* **WORK TASK**
Count how many lines below include the string "wrapper", and give that number without anything else.

[Stored entries]
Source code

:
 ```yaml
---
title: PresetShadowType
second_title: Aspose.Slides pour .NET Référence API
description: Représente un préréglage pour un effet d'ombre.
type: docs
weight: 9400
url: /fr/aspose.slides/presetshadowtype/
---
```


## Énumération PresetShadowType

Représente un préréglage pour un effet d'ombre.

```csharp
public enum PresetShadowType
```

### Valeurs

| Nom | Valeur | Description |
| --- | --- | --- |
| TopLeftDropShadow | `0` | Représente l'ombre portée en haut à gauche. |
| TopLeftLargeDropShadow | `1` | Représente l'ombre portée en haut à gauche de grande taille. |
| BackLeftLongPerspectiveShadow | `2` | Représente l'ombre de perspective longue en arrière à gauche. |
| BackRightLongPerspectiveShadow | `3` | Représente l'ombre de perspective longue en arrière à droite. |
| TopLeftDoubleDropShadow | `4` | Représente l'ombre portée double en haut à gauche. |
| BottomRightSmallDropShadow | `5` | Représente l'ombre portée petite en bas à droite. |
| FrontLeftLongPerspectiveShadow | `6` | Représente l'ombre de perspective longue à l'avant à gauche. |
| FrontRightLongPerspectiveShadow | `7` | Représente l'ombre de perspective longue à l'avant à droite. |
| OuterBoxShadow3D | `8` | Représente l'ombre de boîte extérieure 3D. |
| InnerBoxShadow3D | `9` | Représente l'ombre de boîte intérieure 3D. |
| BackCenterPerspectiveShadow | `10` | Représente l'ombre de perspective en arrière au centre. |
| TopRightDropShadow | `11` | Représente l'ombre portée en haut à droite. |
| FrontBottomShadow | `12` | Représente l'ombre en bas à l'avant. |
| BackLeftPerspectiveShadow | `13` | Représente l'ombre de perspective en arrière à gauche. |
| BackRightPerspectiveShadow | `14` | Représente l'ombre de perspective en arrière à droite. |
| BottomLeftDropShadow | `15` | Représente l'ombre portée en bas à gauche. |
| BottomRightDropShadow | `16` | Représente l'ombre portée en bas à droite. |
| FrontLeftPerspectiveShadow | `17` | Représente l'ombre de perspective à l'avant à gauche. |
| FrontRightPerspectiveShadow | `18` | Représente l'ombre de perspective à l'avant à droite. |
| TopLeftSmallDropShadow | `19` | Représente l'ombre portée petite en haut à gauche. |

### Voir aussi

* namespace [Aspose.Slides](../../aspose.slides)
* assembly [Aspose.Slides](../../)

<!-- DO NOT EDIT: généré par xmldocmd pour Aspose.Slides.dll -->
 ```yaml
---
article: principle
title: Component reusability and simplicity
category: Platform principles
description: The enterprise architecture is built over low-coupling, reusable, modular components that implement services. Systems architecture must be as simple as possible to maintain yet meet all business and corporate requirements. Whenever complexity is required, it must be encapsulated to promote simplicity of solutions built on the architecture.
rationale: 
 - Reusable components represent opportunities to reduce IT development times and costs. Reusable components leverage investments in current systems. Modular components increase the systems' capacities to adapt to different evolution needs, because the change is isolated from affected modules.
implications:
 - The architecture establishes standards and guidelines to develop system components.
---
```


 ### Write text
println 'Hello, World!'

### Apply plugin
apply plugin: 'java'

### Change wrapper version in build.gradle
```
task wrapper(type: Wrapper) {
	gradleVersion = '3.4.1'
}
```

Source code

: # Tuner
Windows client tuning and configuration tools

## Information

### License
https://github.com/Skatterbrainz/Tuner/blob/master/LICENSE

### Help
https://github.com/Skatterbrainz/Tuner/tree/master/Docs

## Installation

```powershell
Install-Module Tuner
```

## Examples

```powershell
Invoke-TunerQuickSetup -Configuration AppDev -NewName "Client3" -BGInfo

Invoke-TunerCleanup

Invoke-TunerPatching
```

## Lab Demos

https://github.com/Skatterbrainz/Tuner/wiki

* **RESULT FOR THIS TASK**
2